Yes the UAF has had some success with Anti Tank weapons, but the Allies have also had success suppressing standing infantry holding them with air-burst artillery.
Have I questions? Haven’t we all. For one thing, both armies, Ukrainian and Russian, seem to be anchored to the roads. Is this because the fields are still too soft, too wet, for armour? Probably. In any event this restriction greatly aids defenders who can zero in on choke points. A more dynamic advance, like the one used by Germany in France in 1940, or the United States in the Gulf war, would ignore the roads altogether.

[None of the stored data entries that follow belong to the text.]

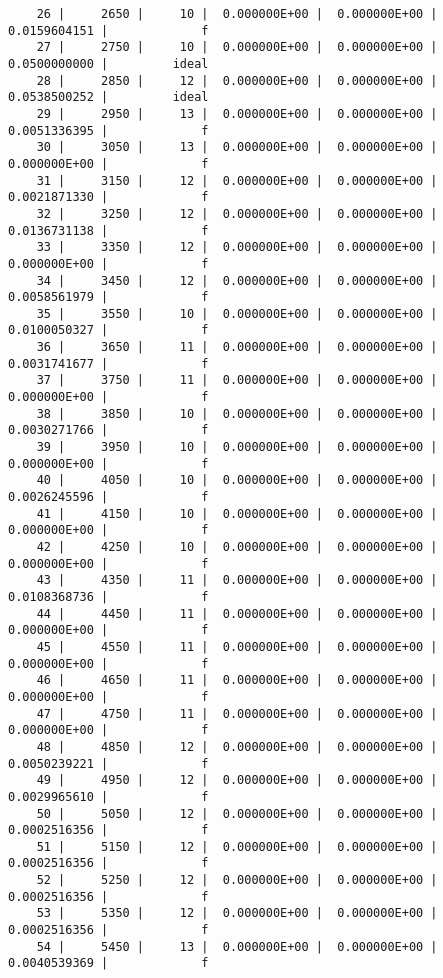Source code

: \documentclass[
  letterpaper,
  DIV=11,
  numbers=noendperiod]{scrartcl}
\begin{document}
\begin{verbatim}
    26 |     2650 |     10 |  0.000000E+00 |  0.000000E+00 |  0.0159604151 |             f
    27 |     2750 |     10 |  0.000000E+00 |  0.000000E+00 |  0.0500000000 |         ideal
    28 |     2850 |     12 |  0.000000E+00 |  0.000000E+00 |  0.0538500252 |         ideal
    29 |     2950 |     13 |  0.000000E+00 |  0.000000E+00 |  0.0051336395 |             f
    30 |     3050 |     13 |  0.000000E+00 |  0.000000E+00 |  0.000000E+00 |             f
    31 |     3150 |     12 |  0.000000E+00 |  0.000000E+00 |  0.0021871330 |             f
    32 |     3250 |     12 |  0.000000E+00 |  0.000000E+00 |  0.0136731138 |             f
    33 |     3350 |     12 |  0.000000E+00 |  0.000000E+00 |  0.000000E+00 |             f
    34 |     3450 |     12 |  0.000000E+00 |  0.000000E+00 |  0.0058561979 |             f
    35 |     3550 |     10 |  0.000000E+00 |  0.000000E+00 |  0.0100050327 |             f
    36 |     3650 |     11 |  0.000000E+00 |  0.000000E+00 |  0.0031741677 |             f
    37 |     3750 |     11 |  0.000000E+00 |  0.000000E+00 |  0.000000E+00 |             f
    38 |     3850 |     10 |  0.000000E+00 |  0.000000E+00 |  0.0030271766 |             f
    39 |     3950 |     10 |  0.000000E+00 |  0.000000E+00 |  0.000000E+00 |             f
    40 |     4050 |     10 |  0.000000E+00 |  0.000000E+00 |  0.0026245596 |             f
    41 |     4150 |     10 |  0.000000E+00 |  0.000000E+00 |  0.000000E+00 |             f
    42 |     4250 |     10 |  0.000000E+00 |  0.000000E+00 |  0.000000E+00 |             f
    43 |     4350 |     11 |  0.000000E+00 |  0.000000E+00 |  0.0108368736 |             f
    44 |     4450 |     11 |  0.000000E+00 |  0.000000E+00 |  0.000000E+00 |             f
    45 |     4550 |     11 |  0.000000E+00 |  0.000000E+00 |  0.000000E+00 |             f
    46 |     4650 |     11 |  0.000000E+00 |  0.000000E+00 |  0.000000E+00 |             f
    47 |     4750 |     11 |  0.000000E+00 |  0.000000E+00 |  0.000000E+00 |             f
    48 |     4850 |     12 |  0.000000E+00 |  0.000000E+00 |  0.0050239221 |             f
    49 |     4950 |     12 |  0.000000E+00 |  0.000000E+00 |  0.0029965610 |             f
    50 |     5050 |     12 |  0.000000E+00 |  0.000000E+00 |  0.0002516356 |             f
    51 |     5150 |     12 |  0.000000E+00 |  0.000000E+00 |  0.0002516356 |             f
    52 |     5250 |     12 |  0.000000E+00 |  0.000000E+00 |  0.0002516356 |             f
    53 |     5350 |     12 |  0.000000E+00 |  0.000000E+00 |  0.0002516356 |             f
    54 |     5450 |     13 |  0.000000E+00 |  0.000000E+00 |  0.0040539369 |             f

\end{verbatim}
\end{document}

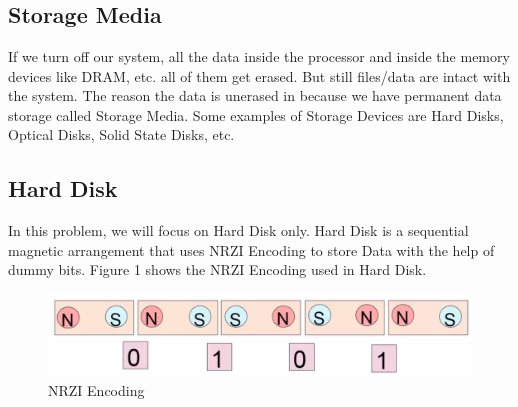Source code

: \documentclass[12pt]{article}
\begin{document}
\maketitle


\section{}
\subsection{Storage Media}
If we turn off our system, all the data inside the processor and inside the memory devices like DRAM, etc. all of them get erased. But still files/data are intact with the system. The reason the data is unerased in because we have permanent data storage called Storage Media. Some examples of Storage Devices are Hard Disks, Optical Disks, Solid State Disks, etc.

\subsection{Hard Disk}
In this problem, we will focus on Hard Disk only. Hard Disk is a sequential magnetic arrangement that uses NRZI Encoding to store Data with the help of dummy bits. Figure 1 shows the NRZI Encoding used in Hard Disk. 
\begin{figure}
    \centering
    \includegraphics[width=12cm]{Assignment-14/NRZI.png}
    \caption{NRZI Encoding}
\end{figure}
\end{document}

Secondly, there has been no use in the Donbas of air mobile infantry like the Americans did in Vietnam. Sprinkling thousands of soldiers with portable Anti Tank and Anti Aircraft weapons in the enemy’s rear would cause panic and demoralization in most armies. The Ukrainians don’t have enough aircraft left to do it. The Russians have, for the moment, decided not to bother.
Meanwhile, far from the line of contact, individuals controlling drones target the opposition and send position information to loitering munitions, targetable artillery shells or circling helicopter and fighter-bomber assets. It is, in many ways, like a video game, and getting more so by the day.
Still, I have a prediction: self-propelled artillery is going to win this one for the Bear.